Quantitative imaging and image processing
Iterative reconstruction for CT perfusion with a prior-image induced hybrid nonlocal means regularization: Phantom studies
In computed tomography perfusion (CTP) imaging, an initial phase CT acquired with a high-dose protocol can be used to improve the image quality of later phase CT acquired with a low-dose protocol. For dynamic regions, signals in the later low-dose CT may not be completely recovered if the initial CT heavily regularizes the iterative reconstruction process. The authors propose a hybrid nonlocal means (hNLM) regularization model for iterative reconstruction of low-dose CTP to overcome the limitation of the conventional prior-image induced penalty.
The hybrid penalty was constructed by combining the NLM of the initial phase high-dose CT in the stationary region and later phase low-dose CT in the dynamic region. The stationary and dynamic regions were determined by the similarity between the initial high-dose scan and later low-dose scan. The similarity was defined as a Gaussian kernel-based distance between the patch-window of the same pixel in the two scans, and its measurement was then used to weigh the influence of the initial high-dose CT. For regions with high similarity (e.g., stationary region), initial high-dose CT played a dominant role for regularizing the solution. For regions with low similarity (e.g., dynamic region), the regularization relied on a low-dose scan itself. This new hNLM penalty was incorporated into the penalized weighted least-squares (PWLS) for CTP reconstruction.

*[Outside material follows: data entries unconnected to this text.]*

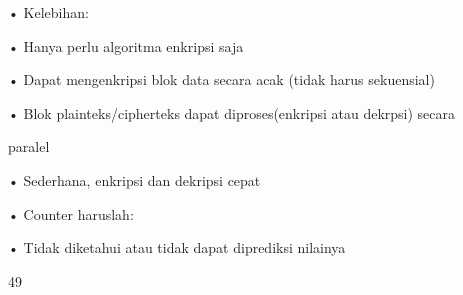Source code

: \documentclass{article}
\begin{document}

• Kelebihan:  

• Hanya perlu algoritma enkripsi  saja

• Dapat mengenkripsi blok data secara acak (tidak harus sekuensial)

• Blok plainteks/cipherteks dapat diproses(enkripsi atau dekrpsi) secara 

paralel

• Sederhana, enkripsi dan dekripsi cepat

• Counter haruslah: 

• Tidak diketahui atau tidak dapat diprediksi nilainya

49
\end{document}
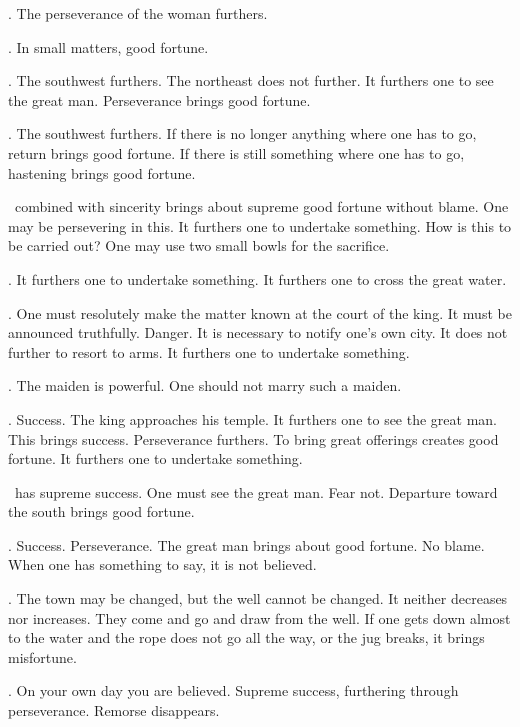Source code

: {\nameit. The perseverance of the woman furthers.}

{\nameit. In small matters, good fortune.}

{\nameit. The southwest furthers.
 The northeast does not further.
 It furthers one to see the great man.
 Perseverance brings good fortune.}

{\nameit. The southwest furthers.
 If there is no longer anything where one has to go,
 return brings good fortune.
 If there is still something where one has to go,
 hastening brings good fortune.}

{\nameit\ combined with sincerity
 brings about supreme good fortune
 without blame.
 One may be persevering in this.
 It furthers one to undertake something.
 How is this to be carried out?
 One may use two small bowls for the sacrifice.}

{\nameit. It furthers one
 to undertake something.
 It furthers one to cross the great water.}

{\nameit. One must resolutely make the matter known
 at the court of the king.
 It must be announced truthfully. Danger.
 It is necessary to notify one’s own city.
 It does not further to resort to arms.
 It furthers one to undertake something.}

{\nameit. The maiden is powerful.
 One should not marry such a maiden.}

{\nameit. Success.
 The king approaches his temple.
 It furthers one to see the great man.
 This brings success. Perseverance furthers.
 To bring great offerings creates good fortune.
 It furthers one to undertake something.}

{\nameit\ has supreme success.
 One must see the great man.
 Fear not.
 Departure toward the south
 brings good fortune.}

{\nameit. Success. Perseverance.
 The great man brings about good fortune.
 No blame.
 When one has something to say,
 it is not believed.}

{\nameit. The town may be changed,
 but the well cannot be changed.
 It neither decreases nor increases.
 They come and go and draw from the well.
 If one gets down almost to the water
 and the rope does not go all the way,
 or the jug breaks, it brings misfortune.}

{\nameit. On your own day
 you are believed.
 Supreme success,
 furthering through perseverance.
 Remorse disappears.}

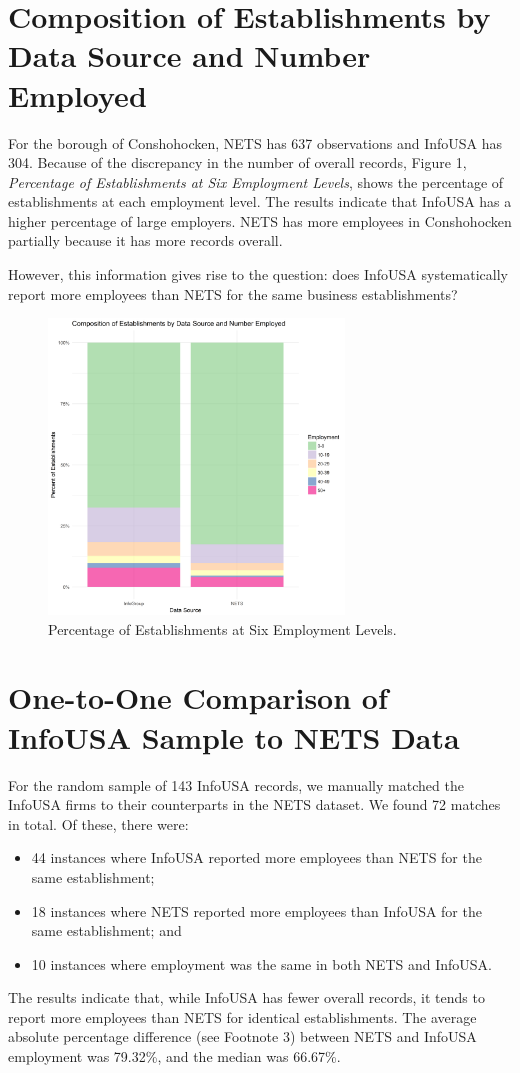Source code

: \documentclass[paper = letter, fontsize = 11pt]{scrartcl}
\begin{document}
\section{Composition of Establishments by Data Source and Number Employed}
For the borough of Conshohocken, NETS has 637 observations and InfoUSA has 304. Because of the discrepancy in the number of overall records, Figure 1, \textit{Percentage of Establishments at Six Employment Levels}, shows the percentage of establishments at each employment level. The results indicate that InfoUSA has a higher percentage of large employers. NETS has more employees in Conshohocken partially because it has more records overall.\par
However, this information gives rise to the question: does InfoUSA systematically report more employees than NETS for the same business establishments?
\begin{figure}[h]
	\centering
	\includegraphics[width = 0.7\textwidth]{employmentComposition}
	\caption{Percentage of Establishments at Six Employment Levels.}
\end{figure}
\section{One-to-One Comparison of InfoUSA Sample to NETS Data}
For the random sample of 143 InfoUSA records, we manually matched the InfoUSA firms to their counterparts in the NETS dataset. We found 72 matches in total. Of these, there were:
\begin{itemize}
	\item 44 instances where InfoUSA reported more employees than NETS for the same establishment;
	\item 18 instances where NETS reported more employees than InfoUSA for the same establishment; and
	\item 10 instances where employment was the same in both NETS and InfoUSA.
\end{itemize}
The results indicate that, while InfoUSA has fewer overall records, it tends to report more employees than NETS for identical establishments. The average absolute percentage difference (see Footnote 3) between NETS and InfoUSA employment was 79.32\%, and the median was 66.67\%.
\end{document}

Digital and physical phantom studies were performed to evaluate the PWLS-hNLM algorithm.
Both phantom studies showed that the PWLS-hNLM algorithm is superior to the conventional prior-image induced penalty term without considering the signal changes within the dynamic region. In the dynamic region of the Catphan phantom, the reconstruction error measured by root mean square error was reduced by 42.9% in PWLS-hNLM reconstructed image.
The PWLS-hNLM algorithm can effectively use the initial high-dose CT to reconstruct low-dose CTP in the stationary region while reducing its influence in the dynamic region.